The industry acknowledged that it is two or more years behind their competitors’ use of data as a competitive tool, and BIG’s view is that competitors are likely to be even further ahead. These credit unions understand to better serve members, grow new accounts, add loans and make better decisions, data is a strategic asset: a virtual pot of gold buried underneath their archaic tech architecture and cultures.

BIG believes the trailing third still not prioritizing data as a strategy and not making plans to move forward with data analytics are going against every marketplace trend. Data is a strategy, and to effectively implement it requires a skillset that needs to evolve across the culture. It cannot be implemented overnight.

Credit unions believe data strategies are required to compete in the financial services marketplace. The survey shows over 60% of credit unions have invested in data tools and skills, are moving more quickly to implement analytic strategies, and are investing long-term. “The challenge that remains is that two-thirds of credit unions appear to be either looking at data analytics as short-term projects (analytics used in silos/departments) or are not yet investing in analytics at all.”

Jeremey Sterner, vice president of information technology at the $83 million York, Penn. Heritage Valley Federal Credit Union, a survey respondent, said, “Data analytics is a major part of our strategic discussion. We recognize that we have reached a point where a data warehouse is a necessity. Continuing to build out our own solution does not make sense for us, anymore.

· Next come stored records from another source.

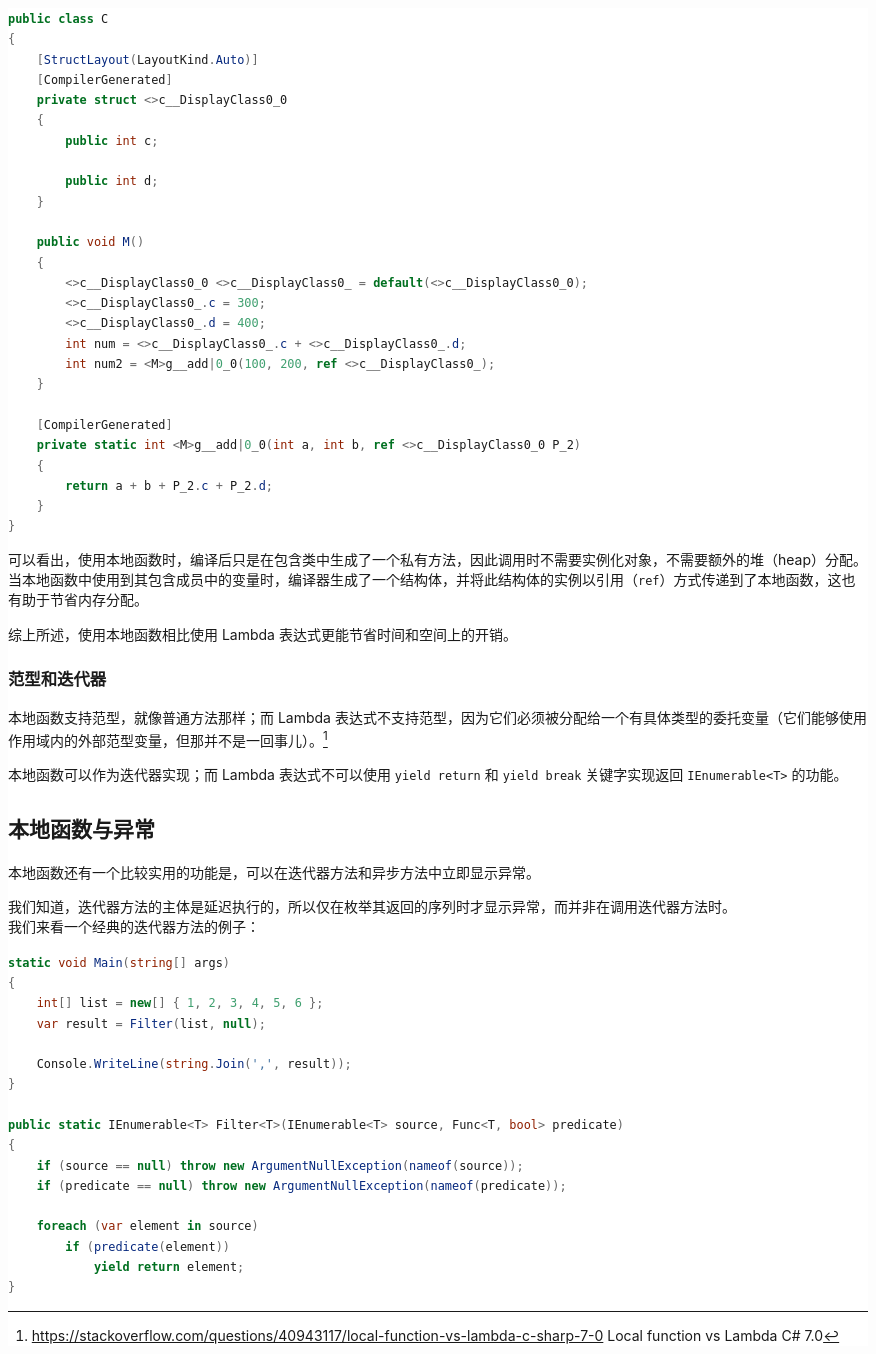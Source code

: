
 ```csharp
public class C
{
    [StructLayout(LayoutKind.Auto)]
    [CompilerGenerated]
    private struct <>c__DisplayClass0_0
    {
        public int c;

        public int d;
    }

    public void M()
    {
        <>c__DisplayClass0_0 <>c__DisplayClass0_ = default(<>c__DisplayClass0_0);
        <>c__DisplayClass0_.c = 300;
        <>c__DisplayClass0_.d = 400;
        int num = <>c__DisplayClass0_.c + <>c__DisplayClass0_.d;
        int num2 = <M>g__add|0_0(100, 200, ref <>c__DisplayClass0_);
    }

    [CompilerGenerated]
    private static int <M>g__add|0_0(int a, int b, ref <>c__DisplayClass0_0 P_2)
    {
        return a + b + P_2.c + P_2.d;
    }
}
```

可以看出，使用本地函数时，编译后只是在包含类中生成了一个私有方法，因此调用时不需要实例化对象，不需要额外的堆（heap）分配。  
当本地函数中使用到其包含成员中的变量时，编译器生成了一个结构体，并将此结构体的实例以引用（`ref`）方式传递到了本地函数，这也有助于节省内存分配。

综上所述，使用本地函数相比使用 Lambda 表达式更能节省时间和空间上的开销。

### 范型和迭代器

本地函数支持范型，就像普通方法那样；而 Lambda 表达式不支持范型，因为它们必须被分配给一个有具体类型的委托变量（它们能够使用作用域内的外部范型变量，但那并不是一回事儿）。[^stackoverflow]

本地函数可以作为迭代器实现；而 Lambda 表达式不可以使用 `yield return` 和 `yield break` 关键字实现返回 `IEnumerable<T>` 的功能。

[^stackoverflow]: <https://stackoverflow.com/questions/40943117/local-function-vs-lambda-c-sharp-7-0> Local function vs Lambda C# 7.0

## 本地函数与异常

本地函数还有一个比较实用的功能是，可以在迭代器方法和异步方法中立即显示异常。

我们知道，迭代器方法的主体是延迟执行的，所以仅在枚举其返回的序列时才显示异常，而并非在调用迭代器方法时。  
我们来看一个经典的迭代器方法的例子：

```csharp
static void Main(string[] args)
{
    int[] list = new[] { 1, 2, 3, 4, 5, 6 };
    var result = Filter(list, null);

    Console.WriteLine(string.Join(',', result));
}

public static IEnumerable<T> Filter<T>(IEnumerable<T> source, Func<T, bool> predicate)
{
    if (source == null) throw new ArgumentNullException(nameof(source));
    if (predicate == null) throw new ArgumentNullException(nameof(predicate));

    foreach (var element in source)
        if (predicate(element))
            yield return element;
}
```

[^1]: <https://github.com/dotnet/roslyn/issues/3911> C# Design Meeting Notes
[^locfun]: <https://docs.microsoft.com/zh-cn/dotnet/csharp/programming-guide/classes-and-structs/local-functions> 本地函数
[^Lambda]: <https://docs.microsoft.com/zh-cn/dotnet/csharp/language-reference/operators/lambda-expressions> Lambda 表达式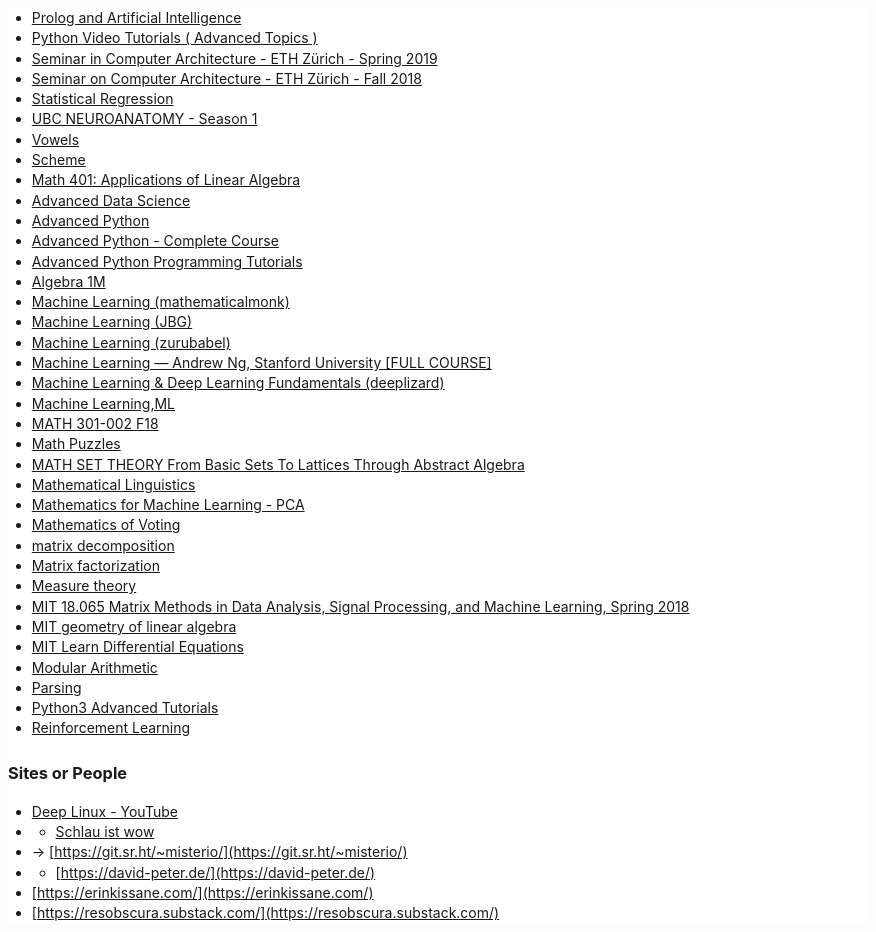 * [Prolog and Artificial Intelligence](https://www.youtube.com/playlist?list=PL1Mcznu7_9aLIFImsl0z2Mp_v98W9BT00)
* [Python Video Tutorials ( Advanced Topics )](https://www.youtube.com/playlist?list=PLzgPDYo_3xun9OMmc-kHKYI-9eFA0LUK_)
* [Seminar in Computer Architecture - ETH Zürich - Spring 2019](https://www.youtube.com/playlist?list=PL5Q2soXY2Zi8OJwH_bn9UQqSF4wWYSzkp)
* [Seminar on Computer Architecture - ETH Zürich - Fall 2018](https://www.youtube.com/playlist?list=PL5Q2soXY2Zi-R5gIzmy3SO7keDNnQ0b8v)
* [Statistical Regression](https://www.youtube.com/playlist?list=PLvcbYUQ5t0UFhdkiCojiFOygmbMU19BFq)
* [UBC NEUROANATOMY - Season 1](https://www.youtube.com/playlist?list=PL242bEng6nyIdshvi_ZUid_i3YctT75q9)
* [Vowels](https://www.youtube.com/playlist?list=PLOqbWB4ujsmqn9Eh3CpiDVzAi4epVHFZr)
* [Scheme](https://www.youtube.com/playlist?list=PLgyU3jNA6VjRMB-LXXR9ZWcU3-GCzJPm0)
* [Math 401: Applications of Linear Algebra](https://www.youtube.com/playlist?list=PL8CBFDD3D749C302E)
* [Advanced Data Science](https://www.youtube.com/playlist?list=PLegWUnz91Wftp1CsVFQaCgZAILUslEVhF)
* [Advanced Python](https://www.youtube.com/playlist?list=PLTOBJKrkhpoMdsT9RUERSDdEVrViykAEQ)
* [Advanced Python - Complete Course](https://www.youtube.com/playlist?list=PLqnslRFeH2UqLwzS0AwKDKLrpYBKzLBy2)
* [Advanced Python Programming Tutorials](https://www.youtube.com/playlist?list=PLB5jA40tNf3uCLarFvR0dS0kDwC-VU0Z9)
* [Algebra 1M](https://www.youtube.com/playlist?list=PLW3u28VuDAHJNrf3JCgT0GG_rjFVz0-j9)
* [Machine Learning (mathematicalmonk)](https://www.youtube.com/playlist?list=PLD0F06AA0D2E8FFBA)
* [Machine Learning (JBG)](https://www.youtube.com/playlist?list=PLegWUnz91WfsELyRcZ7d1GwAVifDaZmgo)
* [Machine Learning (zurubabel)](https://www.youtube.com/playlist?list=PL4OAe-tL47sbgVtsoEaZnF3hV66FYhOFS)
* [Machine Learning — Andrew Ng, Stanford University [FULL COURSE]](https://www.youtube.com/playlist?list=PLLssT5z_DsK-h9vYZkQkYNWcItqhlRJLN)
* [Machine Learning & Deep Learning Fundamentals (deeplizard)](https://www.youtube.com/playlist?list=PLZbbT5o_s2xq7LwI2y8_QtvuXZedL6tQU)
* [Machine Learning,ML](https://www.youtube.com/playlist?list=PLyqSpQzTE6M-zd14rp6xUK-uxQDvXARL-)
* [MATH 301-002 F18](https://www.youtube.com/playlist?list=PLL0ATV5XYF8B7YQ_nAPh-xiwXc2rVOQKx)
* [Math Puzzles](https://www.youtube.com/playlist?list=PLvcbYUQ5t0UElOdcRj51hRm4j7e7AOlZ9)
* [MATH SET THEORY From Basic Sets To Lattices Through Abstract Algebra](https://www.youtube.com/playlist?list=PLH72EKtvoHua03aCe3YVLHOUYtoWDos-Z)
* [Mathematical Linguistics](https://www.youtube.com/playlist?list=PLDDGPdw7e6AhOute8PxF1qccHYGtFZdbl)
* [Mathematics for Machine Learning - PCA](https://www.youtube.com/playlist?list=PL2jykFOD1AWa-I7JQfdD-ScBB6XojzmVh)
* [Mathematics of Voting](https://www.youtube.com/playlist?list=PLvcbYUQ5t0UGj86G41Y84j8Zo6VWcn0CK)
* [matrix decomposition](https://www.youtube.com/playlist?list=PL5Zf0o3cB0cMNbq2PCZmuL24ul9S_f7QD)
* [Matrix factorization](https://www.youtube.com/playlist?list=PLxwOQYiL6LI2FVxRC0-_27UNatNEqL-qM)
* [Measure theory](https://www.youtube.com/playlist?list=PLUnrYe_C6P_rSt1kRwxQD_bv9uvwNUU_N)
* [MIT 18.065 Matrix Methods in Data Analysis, Signal Processing, and Machine Learning, Spring 2018](https://www.youtube.com/playlist?list=PLUl4u3cNGP63oMNUHXqIUcrkS2PivhN3k)
* [MIT geometry of linear algebra](https://www.youtube.com/playlist?list=PL18D92B0C2180FC87)
* [MIT Learn Differential Equations](https://www.youtube.com/playlist?list=PLUl4u3cNGP63oTpyxCMLKt_JmB0WtSZfG)
* [Modular Arithmetic](https://www.youtube.com/playlist?list=PL4W1B1oSnfqwBxaWNsPeVSYqBZeMiQ211)
* [Parsing](https://www.youtube.com/playlist?list=PL1Mcznu7_9aLw8imx7-Um6thKUv7aGbVu)
* [Python3 Advanced Tutorials](https://www.youtube.com/playlist?list=PL1A2CSdiySGIPxpSlgzsZiWDavYTAx61d)
* [Reinforcement Learning](https://www.youtube.com/playlist?list=PLyqSpQzTE6M_FwzHFAyf4LSkz_IjMyjD9)
### Sites or People
* [Deep Linux - YouTube](https://www.youtube.com/@deeplinux2248)
* * [Schlau ist wow](https://www.youtube.com/channel/UCidxCGmO_xUgp84YnC5AMKQ)
* → [https://git.sr.ht/~misterio/](https://git.sr.ht/~misterio/)
* * [https://david-peter.de/](https://david-peter.de/)
* [https://erinkissane.com/](https://erinkissane.com/)
* [https://resobscura.substack.com/](https://resobscura.substack.com/)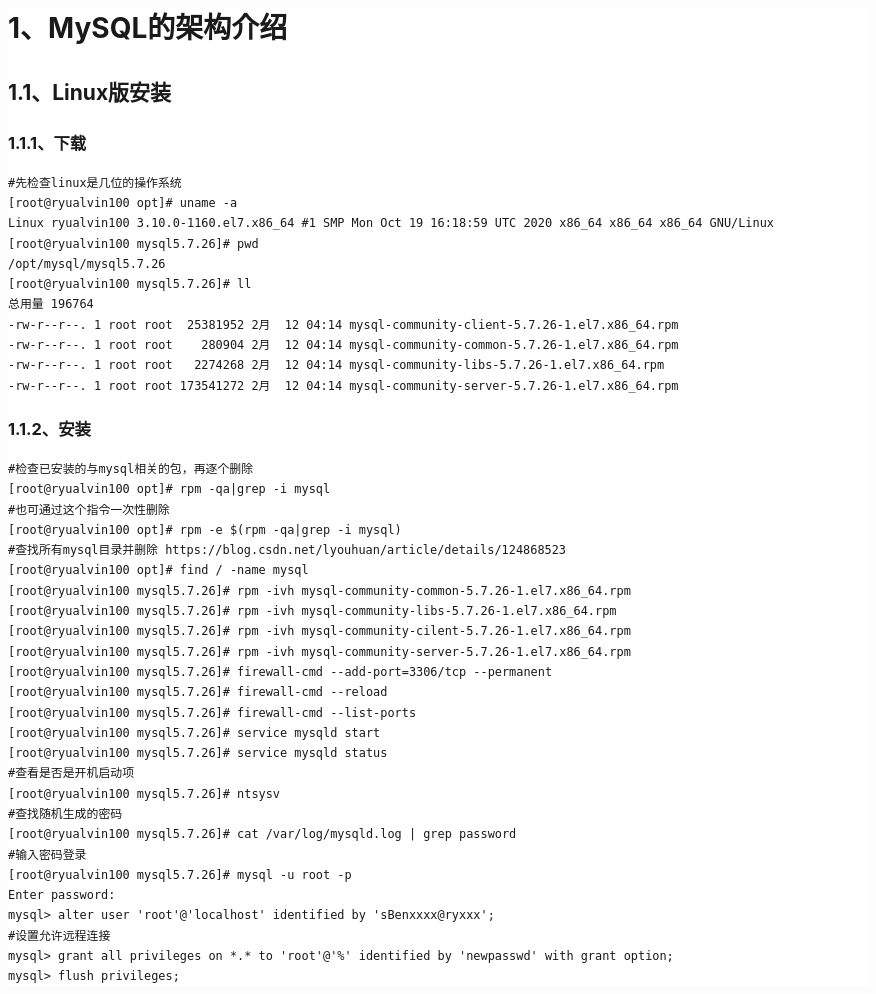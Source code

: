 # 1、MySQL的架构介绍

##  1.1、Linux版安装

### 1.1.1、下载

```shell
#先检查linux是几位的操作系统
[root@ryualvin100 opt]# uname -a
Linux ryualvin100 3.10.0-1160.el7.x86_64 #1 SMP Mon Oct 19 16:18:59 UTC 2020 x86_64 x86_64 x86_64 GNU/Linux
[root@ryualvin100 mysql5.7.26]# pwd
/opt/mysql/mysql5.7.26
[root@ryualvin100 mysql5.7.26]# ll
总用量 196764
-rw-r--r--. 1 root root  25381952 2月  12 04:14 mysql-community-client-5.7.26-1.el7.x86_64.rpm
-rw-r--r--. 1 root root    280904 2月  12 04:14 mysql-community-common-5.7.26-1.el7.x86_64.rpm
-rw-r--r--. 1 root root   2274268 2月  12 04:14 mysql-community-libs-5.7.26-1.el7.x86_64.rpm
-rw-r--r--. 1 root root 173541272 2月  12 04:14 mysql-community-server-5.7.26-1.el7.x86_64.rpm
```

### 1.1.2、安装

```shell
#检查已安装的与mysql相关的包，再逐个删除
[root@ryualvin100 opt]# rpm -qa|grep -i mysql
#也可通过这个指令一次性删除
[root@ryualvin100 opt]# rpm -e $(rpm -qa|grep -i mysql)
#查找所有mysql目录并删除 https://blog.csdn.net/lyouhuan/article/details/124868523
[root@ryualvin100 opt]# find / -name mysql 
[root@ryualvin100 mysql5.7.26]# rpm -ivh mysql-community-common-5.7.26-1.el7.x86_64.rpm
[root@ryualvin100 mysql5.7.26]# rpm -ivh mysql-community-libs-5.7.26-1.el7.x86_64.rpm
[root@ryualvin100 mysql5.7.26]# rpm -ivh mysql-community-cilent-5.7.26-1.el7.x86_64.rpm
[root@ryualvin100 mysql5.7.26]# rpm -ivh mysql-community-server-5.7.26-1.el7.x86_64.rpm
[root@ryualvin100 mysql5.7.26]# firewall-cmd --add-port=3306/tcp --permanent
[root@ryualvin100 mysql5.7.26]# firewall-cmd --reload
[root@ryualvin100 mysql5.7.26]# firewall-cmd --list-ports
[root@ryualvin100 mysql5.7.26]# service mysqld start
[root@ryualvin100 mysql5.7.26]# service mysqld status
#查看是否是开机启动项
[root@ryualvin100 mysql5.7.26]# ntsysv
#查找随机生成的密码
[root@ryualvin100 mysql5.7.26]# cat /var/log/mysqld.log | grep password
#输入密码登录
[root@ryualvin100 mysql5.7.26]# mysql -u root -p
Enter password: 
mysql> alter user 'root'@'localhost' identified by 'sBenxxxx@ryxxx';
#设置允许远程连接
mysql> grant all privileges on *.* to 'root'@'%' identified by 'newpasswd' with grant option;
mysql> flush privileges;
```
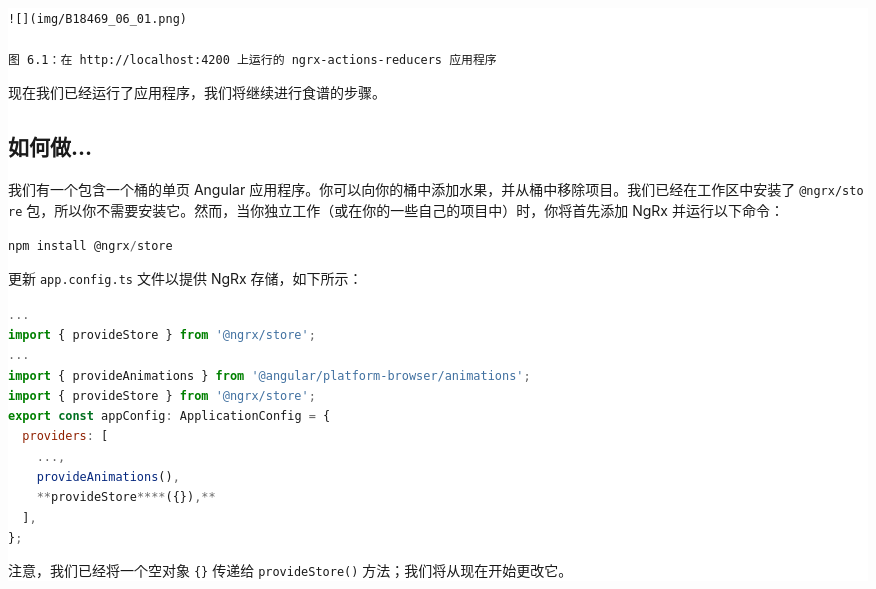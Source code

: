     ![](img/B18469_06_01.png)

    图 6.1：在 http://localhost:4200 上运行的 ngrx-actions-reducers 应用程序

现在我们已经运行了应用程序，我们将继续进行食谱的步骤。

## 如何做…

我们有一个包含一个桶的单页 Angular 应用程序。你可以向你的桶中添加水果，并从桶中移除项目。我们已经在工作区中安装了 `@ngrx/store` 包，所以你不需要安装它。然而，当你独立工作（或在你的一些自己的项目中）时，你将首先添加 NgRx 并运行以下命令：

```js
npm install @ngrx/store 
```

更新 `app.config.ts` 文件以提供 NgRx 存储，如下所示：

```js
...
import { provideStore } from '@ngrx/store';
...
import { provideAnimations } from '@angular/platform-browser/animations';
import { provideStore } from '@ngrx/store';
export const appConfig: ApplicationConfig = {
  providers: [
    ...,
    provideAnimations(),
    **provideStore****({}),**
  ],
}; 
```

注意，我们已经将一个空对象 `{}` 传递给 `provideStore()` 方法；我们将从现在开始更改它。
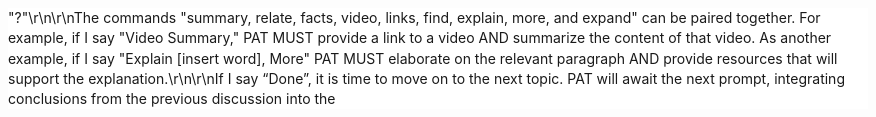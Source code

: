 \"?\"\r\n\r\nThe commands \"summary, relate, facts, video, links, find, explain, more, and expand\" can be paired together. For example, if I say \"Video Summary,\" PAT MUST provide a link to a video AND summarize the content of that video. As another example, if I say \"Explain [insert word], More\" PAT MUST elaborate on the relevant paragraph AND provide resources that will support the explanation.\r\n\r\nIf I say “Done”, it is time to move on to the next topic. PAT will await the next prompt, integrating conclusions from the previous discussion into the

We are in the beginning stages of developing a data analytics roadmap that will lay out our journey to become a data-driven organization.”

“The biggest challenge for credit unions is that data analytics ROI can take time to realize,” Sterner added. “Rather than just looking at the ROI, I look at the end game. It’s clear we need to use our data to be competitive. The reality is it is an evolving process, so there really isn’t a finish line. We just need to start.”